Toda apreciación de un arte -pintura, arquitectura, música, danza, sea cual fuere la obra- requiere un cierto despego, que ha sido llamado de diversas maneras «actitud de contemplación», «actitud estética» u «objetividad» del espectador. Como señalé ya en un capítulo anterior de este libro, es parte de la tarea del artista hacer que su obra produzca esta actitud en lugar de exigir del sujeto percipiente la aportación a una estructura mental ideal. Lo que el artista establece por medio de artificios estilísticos conscientes no es en realidad la actitud del espectador -ésta es un producto secundario-, sino una relación entre la obra y el público (que lo incluye a él). Bullough llama a esta relación «distancia», y señala muy acertadamente que la «objetividad», el «despego» y las «actitudes» son completos o incompletos, es decir, perfectos o imperfectos, pero no admiten grados.
La distancia, por el contrario, admite desde luego grados y difiere no sólo de acuerdo con la naturaleza del objeto, que puede imponer un grado mayor o menor de distancia, sino que varía también de acuerdo con la capacidad individual para mantener un grado mayor o menor.
Describe (más que define) su concepto, no sin recurrir a la metáfora, pero lo bastante claramente para hacer de él un elemento filosófico:
La distancia... se obtiene al separar el objeto y su atractivo del propio yo, cortándolo de necesidades y efectos prácticos... Pero esto no significa que la relación entre el yo y el objeto se rompa hasta el extremo de ser «impersonal»... Por el contrario, describe una relación personal, con frecuencia muy matizada emotivamente, pero de un carácter peculiar. Su peculiaridad estriba en que el carácter personal de la relación ha sido filtrado, por decirlo así. Ha sido liberado de la naturaleza práctica y concreta de su atractivo... Uno de los ejemplos más conocidos se puede encontrar en nuestra actitud hacia los sucesos y personajes del drama...

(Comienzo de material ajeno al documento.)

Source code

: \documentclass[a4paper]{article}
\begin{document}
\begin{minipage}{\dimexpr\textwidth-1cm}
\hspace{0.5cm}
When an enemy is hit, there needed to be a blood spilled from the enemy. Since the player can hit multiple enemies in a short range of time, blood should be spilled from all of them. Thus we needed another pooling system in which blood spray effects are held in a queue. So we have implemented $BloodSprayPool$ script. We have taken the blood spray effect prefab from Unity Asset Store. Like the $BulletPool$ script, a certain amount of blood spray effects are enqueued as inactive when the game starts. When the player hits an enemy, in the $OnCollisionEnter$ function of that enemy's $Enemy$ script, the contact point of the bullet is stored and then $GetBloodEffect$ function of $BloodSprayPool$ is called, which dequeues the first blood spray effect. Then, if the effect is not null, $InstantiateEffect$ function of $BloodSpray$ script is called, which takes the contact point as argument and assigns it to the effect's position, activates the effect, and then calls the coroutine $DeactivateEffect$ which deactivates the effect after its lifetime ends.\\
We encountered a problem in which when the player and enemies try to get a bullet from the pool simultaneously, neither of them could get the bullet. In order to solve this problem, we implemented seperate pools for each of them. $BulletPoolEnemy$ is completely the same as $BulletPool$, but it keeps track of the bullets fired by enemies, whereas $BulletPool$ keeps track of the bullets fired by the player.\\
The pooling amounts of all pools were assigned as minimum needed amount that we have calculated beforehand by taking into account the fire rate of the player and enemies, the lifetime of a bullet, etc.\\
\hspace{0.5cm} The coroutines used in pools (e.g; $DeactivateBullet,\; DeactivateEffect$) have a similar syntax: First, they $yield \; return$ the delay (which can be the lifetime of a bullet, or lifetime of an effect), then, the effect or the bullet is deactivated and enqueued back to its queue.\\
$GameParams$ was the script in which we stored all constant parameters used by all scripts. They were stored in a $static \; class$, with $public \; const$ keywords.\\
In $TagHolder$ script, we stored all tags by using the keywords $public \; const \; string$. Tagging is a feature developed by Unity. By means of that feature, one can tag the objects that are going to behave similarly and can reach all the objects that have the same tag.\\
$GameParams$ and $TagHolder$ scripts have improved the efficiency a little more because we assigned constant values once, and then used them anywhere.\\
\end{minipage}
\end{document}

Esta relación «de un carácter peculiar» es, a mi entender, nuestra relación natural con un símbolo que encarna una idea y la presenta a nuestra contemplación no para actuar prácticamente, sino «libre de la naturaleza práctica y concreta de su atractivo». Por virtud de esta separación, el arte versa enteramente sobre ilusiones, que por su falta de «naturaleza práctica y concreta» son rápidamente distanciadas como formas simbólicas. Pero el engaño -aun el cuasi engaño del «fingimiento»- tiende al efecto contrario, la mayor proximidad posible. Buscar ilusión, la creencia y la «participación del público» en el teatro, es negar que el drama sea un arte.

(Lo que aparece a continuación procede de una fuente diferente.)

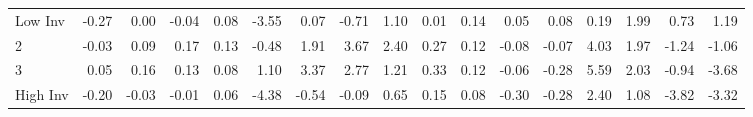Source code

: \begin{table}[!ht]
\begin{tabular}{lrrrrrrrrrrrrrrrr}
    Low Inv   & -0.27  & 0.00  & -0.04  & 0.08  & -3.55  & 0.07  & -0.71  & 1.10  & 0.01  & 0.14  & 0.05  & 0.08  & 0.19  & 1.99  & 0.73  & 1.19  \\
           2  & -0.03  & 0.09  & 0.17  & 0.13  & -0.48  & 1.91  & 3.67  & 2.40  & 0.27  & 0.12  & -0.08  & -0.07  & 4.03  & 1.97  & -1.24  & -1.06  \\
           3  & 0.05  & 0.16  & 0.13  & 0.08  & 1.10  & 3.37  & 2.77  & 1.21  & 0.33  & 0.12  & -0.06  & -0.28  & 5.59  & 2.03  & -0.94  & -3.68  \\
    High Inv  & -0.20  & -0.03  & -0.01  & 0.06  & -4.38  & -0.54  & -0.09  & 0.65  & 0.15  & 0.08  & -0.30  & -0.28  & 2.40  & 1.08  & -3.82  & -3.32  \\

  

  \bottomrule
\end{tabular}
\label{tbl:32_Size_BM_Inv_B16}
\end{table}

Hay quienes lo niegan. Hay críticos muy serios que ven su valor esencial con respecto a la sociedad, no como la clase de revelación propia del arte, sino en su función como una forma de rito, Francis Fergusson y T.S. Eliot han tratado el drama de esta manera, y varios críticos alemanes han hallado en la costumbre de aplaudir el último vestigio de la participación del público, que es en realidad el privilegio perdido del público. Hay otros que consideran el teatro, no como un templo, sino básicamente como un salón de diversión y exigen que el drama nos complazca, nos ilusione por un rato e incidentalmente nos enseñe moral y el «conocimiento del hombre».[...]

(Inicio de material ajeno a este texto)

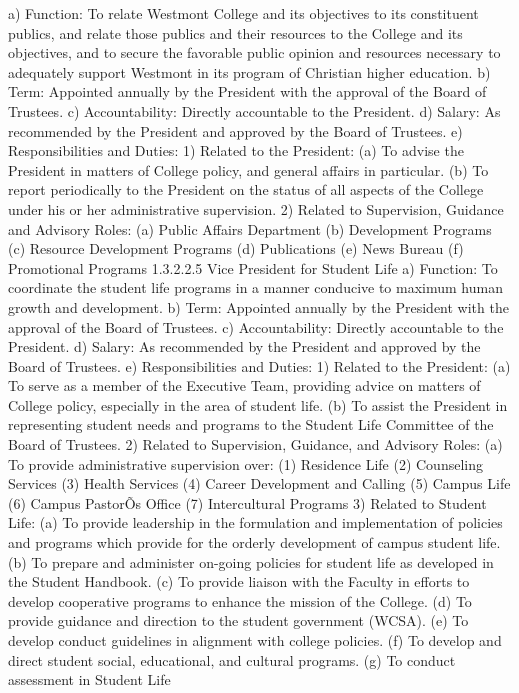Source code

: \documentclass[letterpaper, 11pt]{article}
\begin{document}
a) Function:  To relate Westmont College and its objectives to its constituent publics, and relate those publics and their resources to the College and its objectives, and to secure the favorable public opinion and resources necessary to adequately support Westmont in its program of Christian higher education.
b) Term:  Appointed annually by the President with the approval of the Board of Trustees.
c) Accountability:  Directly accountable to the President.
d) Salary:  As recommended by the President and approved by the Board of Trustees.
e) Responsibilities and Duties:
1) Related to the President:
(a) To advise the President in matters of College policy, and general affairs in particular.
(b) To report periodically to the President on the status of all aspects of the College under his or her administrative supervision.
2) Related to Supervision, Guidance and Advisory Roles:
(a) Public Affairs Department
(b) Development Programs
(c) Resource Development Programs
(d) Publications
(e) News Bureau
(f) Promotional Programs
1.3.2.2.5 Vice President for Student Life
a) Function: To coordinate the student life programs in a manner conducive to maximum human growth and development.
b) Term: Appointed annually by the President with the approval of the Board of Trustees.
c) Accountability: Directly accountable to the President.
d) Salary: As recommended by the President and approved by the Board of Trustees.
e) Responsibilities and Duties:
1) Related to the President:
(a) To serve as a member of the Executive Team, providing advice on matters of College policy, especially in the area of student life.
(b) To assist the President in representing student needs and programs to the Student Life Committee of the Board of Trustees.
2) Related to Supervision, Guidance, and Advisory Roles:
(a) To provide administrative supervision over:
(1) Residence Life
(2) Counseling Services
(3) Health Services
(4) Career Development and Calling
(5) Campus Life
(6) Campus PastorÕs Office
(7) Intercultural Programs
3) Related to Student Life:
(a) To provide leadership in the formulation and implementation of policies and programs which provide for the orderly development of campus student life.
(b) To prepare and administer on-going policies for student life as developed in the Student Handbook.
(c) To provide liaison with the Faculty in efforts to develop cooperative programs to enhance the mission of the College.
(d) To provide guidance and direction to the student government (WCSA).
(e) To develop conduct guidelines in alignment with college policies.
(f) To develop and direct student social, educational, and cultural programs.
(g) To conduct assessment in Student Life
\end{document}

Nos encontramos aquí con dos teorías dramáticas extremas; y la teoría que sustento -que el drama es arte, un arte poético de modalidad especial, con su propia versión de la ilusión poética que gobierna todos los detalles de la obra ejecutada-, no se encuentra entre estos extremos. El drama no es ni ritual ni un negocio de espectáculos, aunque puede ocurrir dentro del marco de cualquiera de ellos; es poesía. Que no es ni una especie de circo ni una especie de iglesia.